*Dataset entries:*
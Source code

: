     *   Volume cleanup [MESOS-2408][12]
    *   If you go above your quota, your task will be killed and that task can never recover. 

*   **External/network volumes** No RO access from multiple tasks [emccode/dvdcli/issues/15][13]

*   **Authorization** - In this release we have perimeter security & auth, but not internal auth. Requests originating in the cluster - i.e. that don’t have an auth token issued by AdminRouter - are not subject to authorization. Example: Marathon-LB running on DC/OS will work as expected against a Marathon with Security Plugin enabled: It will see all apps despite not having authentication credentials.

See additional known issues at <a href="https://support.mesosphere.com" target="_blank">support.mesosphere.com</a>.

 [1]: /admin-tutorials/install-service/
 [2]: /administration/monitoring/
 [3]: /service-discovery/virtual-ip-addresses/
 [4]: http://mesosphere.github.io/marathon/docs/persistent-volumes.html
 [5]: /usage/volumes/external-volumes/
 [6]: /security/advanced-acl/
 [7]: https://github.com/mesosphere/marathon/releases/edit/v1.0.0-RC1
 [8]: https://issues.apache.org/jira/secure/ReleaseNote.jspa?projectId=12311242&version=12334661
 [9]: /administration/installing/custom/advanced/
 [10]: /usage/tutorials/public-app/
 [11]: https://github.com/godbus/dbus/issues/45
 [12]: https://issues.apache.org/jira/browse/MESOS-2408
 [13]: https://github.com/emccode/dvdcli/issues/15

*Exercise prompt:*
Output only a verbatim copy of the lines spanning from the line that contains "[3]: /service-discovery/virtual-ip-addresses/" to the end of the records above.

*Result below:*
 [3]: /service-discovery/virtual-ip-addresses/
 [4]: http://mesosphere.github.io/marathon/docs/persistent-volumes.html
 [5]: /usage/volumes/external-volumes/
 [6]: /security/advanced-acl/
 [7]: https://github.com/mesosphere/marathon/releases/edit/v1.0.0-RC1
 [8]: https://issues.apache.org/jira/secure/ReleaseNote.jspa?projectId=12311242&version=12334661
 [9]: /administration/installing/custom/advanced/
 [10]: /usage/tutorials/public-app/
 [11]: https://github.com/godbus/dbus/issues/45
 [12]: https://issues.apache.org/jira/browse/MESOS-2408
 [13]: https://github.com/emccode/dvdcli/issues/15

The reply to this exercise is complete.